The purpose of an HTTP Router is to take a URL path like "/", "/about", or "/blog/2019-01-15/my-awesome-blog-post" and figure out what content to return. In a dynamic web server, the content will often come from a block of code called a handler.

First we need to implement a slightly different Trie than the one we used for autocomplete. Instead of simple words the Trie will contain a part of the http path at each node, building from the root node /

In addition to a path though, we need to know which function will handle the http request. In a real router we would probably pass an instance of a class like Python's SimpleHTTPRequestHandler which would be responsible for handling requests to that path. For the sake of simplicity we will just use a string that we can print out to ensure we got the right handler

We could split the path into letters similar to how we did the autocomplete Trie, but this would result in a Trie with a very large number of nodes and lengthy traversals if we have a lot of pages on our site. A more sensible way to split things would be on the parts of the path that are separated by slashes ("/"). A Trie with a single path entry of: "/about/me" would look like:

(root, None) -> ("about", None) -> ("me", "About Me handler")

We can also simplify our RouteTrie a bit by excluding the suffixes method and the endOfWord property on RouteTrieNodes. We really just need to insert and find nodes, and if a RouteTrieNode is not a leaf node, it won't have a handler which is fine.

Next we need to implement the actual Router. The router will initialize itself with a RouteTrie for holding routes and associated handlers. It should also support adding a handler by path and looking up a handler by path.
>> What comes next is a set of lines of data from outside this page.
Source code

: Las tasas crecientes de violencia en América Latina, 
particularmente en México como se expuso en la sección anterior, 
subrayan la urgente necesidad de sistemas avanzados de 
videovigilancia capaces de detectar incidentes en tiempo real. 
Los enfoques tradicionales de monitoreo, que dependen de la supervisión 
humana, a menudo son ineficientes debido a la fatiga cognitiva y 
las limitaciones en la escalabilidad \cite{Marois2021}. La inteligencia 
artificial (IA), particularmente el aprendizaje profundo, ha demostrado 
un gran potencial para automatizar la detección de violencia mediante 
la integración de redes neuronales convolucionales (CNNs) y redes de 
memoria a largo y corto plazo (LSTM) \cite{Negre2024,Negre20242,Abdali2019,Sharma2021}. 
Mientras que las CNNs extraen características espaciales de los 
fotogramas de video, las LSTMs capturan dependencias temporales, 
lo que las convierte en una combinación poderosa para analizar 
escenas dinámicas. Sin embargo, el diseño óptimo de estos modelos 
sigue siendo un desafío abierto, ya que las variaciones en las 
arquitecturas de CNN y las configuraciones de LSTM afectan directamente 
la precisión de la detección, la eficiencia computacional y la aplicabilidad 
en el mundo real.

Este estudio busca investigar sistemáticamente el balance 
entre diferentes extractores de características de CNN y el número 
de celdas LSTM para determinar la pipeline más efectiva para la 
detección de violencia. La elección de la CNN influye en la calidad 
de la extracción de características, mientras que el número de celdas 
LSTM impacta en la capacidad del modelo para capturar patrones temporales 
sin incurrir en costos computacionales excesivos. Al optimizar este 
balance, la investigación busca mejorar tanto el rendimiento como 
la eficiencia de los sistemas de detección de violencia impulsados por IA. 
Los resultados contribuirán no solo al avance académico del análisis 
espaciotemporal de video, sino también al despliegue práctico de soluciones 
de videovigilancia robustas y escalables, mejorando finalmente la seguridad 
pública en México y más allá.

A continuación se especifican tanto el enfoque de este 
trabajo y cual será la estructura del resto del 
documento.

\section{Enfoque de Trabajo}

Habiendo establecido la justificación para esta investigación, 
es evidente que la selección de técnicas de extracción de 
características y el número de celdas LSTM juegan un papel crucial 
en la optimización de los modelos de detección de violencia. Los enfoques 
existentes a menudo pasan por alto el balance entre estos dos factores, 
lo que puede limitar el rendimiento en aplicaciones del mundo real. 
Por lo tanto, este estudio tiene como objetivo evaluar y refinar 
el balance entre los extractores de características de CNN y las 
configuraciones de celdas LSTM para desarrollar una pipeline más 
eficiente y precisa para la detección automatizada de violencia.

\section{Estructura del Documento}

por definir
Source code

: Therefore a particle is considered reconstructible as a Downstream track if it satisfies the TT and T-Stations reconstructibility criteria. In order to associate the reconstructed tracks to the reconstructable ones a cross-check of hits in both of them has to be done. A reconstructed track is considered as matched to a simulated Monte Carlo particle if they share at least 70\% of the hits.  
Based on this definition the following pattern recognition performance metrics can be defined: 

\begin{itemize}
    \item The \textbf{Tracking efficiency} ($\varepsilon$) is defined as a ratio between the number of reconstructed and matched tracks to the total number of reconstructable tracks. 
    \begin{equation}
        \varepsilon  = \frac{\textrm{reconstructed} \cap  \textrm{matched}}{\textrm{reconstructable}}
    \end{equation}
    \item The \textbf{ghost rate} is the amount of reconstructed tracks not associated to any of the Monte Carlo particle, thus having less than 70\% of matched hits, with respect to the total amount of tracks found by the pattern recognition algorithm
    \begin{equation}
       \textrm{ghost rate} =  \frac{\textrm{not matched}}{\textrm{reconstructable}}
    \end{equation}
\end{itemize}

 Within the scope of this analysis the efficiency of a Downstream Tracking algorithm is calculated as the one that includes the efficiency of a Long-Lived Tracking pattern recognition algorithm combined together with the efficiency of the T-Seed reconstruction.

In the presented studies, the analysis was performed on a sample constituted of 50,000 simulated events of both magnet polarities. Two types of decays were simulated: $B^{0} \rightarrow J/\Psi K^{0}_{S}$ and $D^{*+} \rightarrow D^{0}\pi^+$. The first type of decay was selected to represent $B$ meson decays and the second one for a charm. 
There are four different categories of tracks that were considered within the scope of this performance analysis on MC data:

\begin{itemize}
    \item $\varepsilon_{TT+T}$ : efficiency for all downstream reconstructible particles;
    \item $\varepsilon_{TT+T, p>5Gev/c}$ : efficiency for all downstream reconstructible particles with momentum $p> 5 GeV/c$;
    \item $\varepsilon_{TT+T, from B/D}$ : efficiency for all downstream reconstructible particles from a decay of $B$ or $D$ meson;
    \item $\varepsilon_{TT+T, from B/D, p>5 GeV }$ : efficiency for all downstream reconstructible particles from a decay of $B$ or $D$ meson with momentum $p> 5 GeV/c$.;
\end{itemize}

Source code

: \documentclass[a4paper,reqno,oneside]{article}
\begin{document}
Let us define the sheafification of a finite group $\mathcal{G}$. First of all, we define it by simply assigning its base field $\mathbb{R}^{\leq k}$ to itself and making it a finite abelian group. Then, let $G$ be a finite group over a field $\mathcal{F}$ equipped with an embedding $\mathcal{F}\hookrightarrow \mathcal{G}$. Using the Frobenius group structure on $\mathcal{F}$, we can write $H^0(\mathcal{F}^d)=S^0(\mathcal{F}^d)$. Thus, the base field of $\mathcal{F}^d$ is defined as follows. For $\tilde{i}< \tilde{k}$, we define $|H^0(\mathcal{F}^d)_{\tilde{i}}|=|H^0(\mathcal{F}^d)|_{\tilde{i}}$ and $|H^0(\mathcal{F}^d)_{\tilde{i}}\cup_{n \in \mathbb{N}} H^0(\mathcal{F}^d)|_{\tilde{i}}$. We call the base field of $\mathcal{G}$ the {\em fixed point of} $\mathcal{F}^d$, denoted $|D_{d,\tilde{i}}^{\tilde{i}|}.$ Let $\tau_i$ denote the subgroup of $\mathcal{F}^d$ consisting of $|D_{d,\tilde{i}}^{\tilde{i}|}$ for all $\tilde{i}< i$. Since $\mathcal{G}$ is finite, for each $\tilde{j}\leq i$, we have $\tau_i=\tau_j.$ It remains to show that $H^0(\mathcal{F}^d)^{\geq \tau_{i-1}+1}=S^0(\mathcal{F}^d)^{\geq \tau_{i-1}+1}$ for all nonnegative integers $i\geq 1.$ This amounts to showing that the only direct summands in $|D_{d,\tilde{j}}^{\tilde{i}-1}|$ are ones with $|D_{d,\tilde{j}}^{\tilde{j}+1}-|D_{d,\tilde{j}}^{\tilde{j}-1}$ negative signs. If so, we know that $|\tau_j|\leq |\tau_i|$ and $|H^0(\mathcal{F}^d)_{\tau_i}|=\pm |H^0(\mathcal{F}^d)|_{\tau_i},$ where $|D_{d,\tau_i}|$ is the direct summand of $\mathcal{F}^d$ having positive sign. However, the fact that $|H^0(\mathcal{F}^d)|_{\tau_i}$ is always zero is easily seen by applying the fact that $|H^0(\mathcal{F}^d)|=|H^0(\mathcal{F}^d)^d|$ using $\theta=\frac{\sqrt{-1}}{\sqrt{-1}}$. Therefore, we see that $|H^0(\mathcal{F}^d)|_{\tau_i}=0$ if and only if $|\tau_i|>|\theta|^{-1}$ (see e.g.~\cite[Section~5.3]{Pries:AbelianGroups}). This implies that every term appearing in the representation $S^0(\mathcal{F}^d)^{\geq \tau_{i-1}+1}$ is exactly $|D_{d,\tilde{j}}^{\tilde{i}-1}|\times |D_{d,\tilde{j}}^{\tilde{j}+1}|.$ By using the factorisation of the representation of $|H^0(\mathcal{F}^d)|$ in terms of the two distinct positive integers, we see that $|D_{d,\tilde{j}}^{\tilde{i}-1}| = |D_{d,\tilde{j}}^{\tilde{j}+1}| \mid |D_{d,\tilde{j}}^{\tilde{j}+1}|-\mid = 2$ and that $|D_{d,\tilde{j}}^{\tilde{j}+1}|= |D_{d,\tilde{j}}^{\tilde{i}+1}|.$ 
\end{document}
All of these operations will be delegated to the RouteTrie.

Hint: the RouteTrie stores handlers under path parts, so remember to split your path around the '/' character

Bonus Points: Add a not found handler to your Router which is returned whenever a path is not found in the Trie.

More Bonus Points: Handle trailing slashes! A request for '/about' or '/about/' are probably looking for the same page. Requests for '' or '/' are probably looking for the root handler. Handle these edge cases in your Router.

In [435]:
class RouteTrieNode:
    def __init__(self):
        self.children = {}
        self.handler = "not found handler"

    def insert(self, chars):
        self.children[chars] = RouteTrieNode()

    def is_leaf(self):
        return self.children == {}

class RouteTrie:
    def __init__(self, root_handler):
        self.root = RouteTrieNode()
        self.root.handler = root_handler

    def insert_recursively(self, arr, node, handler):
        """Inserts an array of elements into the trie"""
        # Do nothing if the length of the array is 0
        if len(arr) == 0:
            return

        # If the element is not yet in the Trie, create a new child node for the element
        if arr[0] not in node.children:
            node.children[arr[0]] = RouteTrieNode()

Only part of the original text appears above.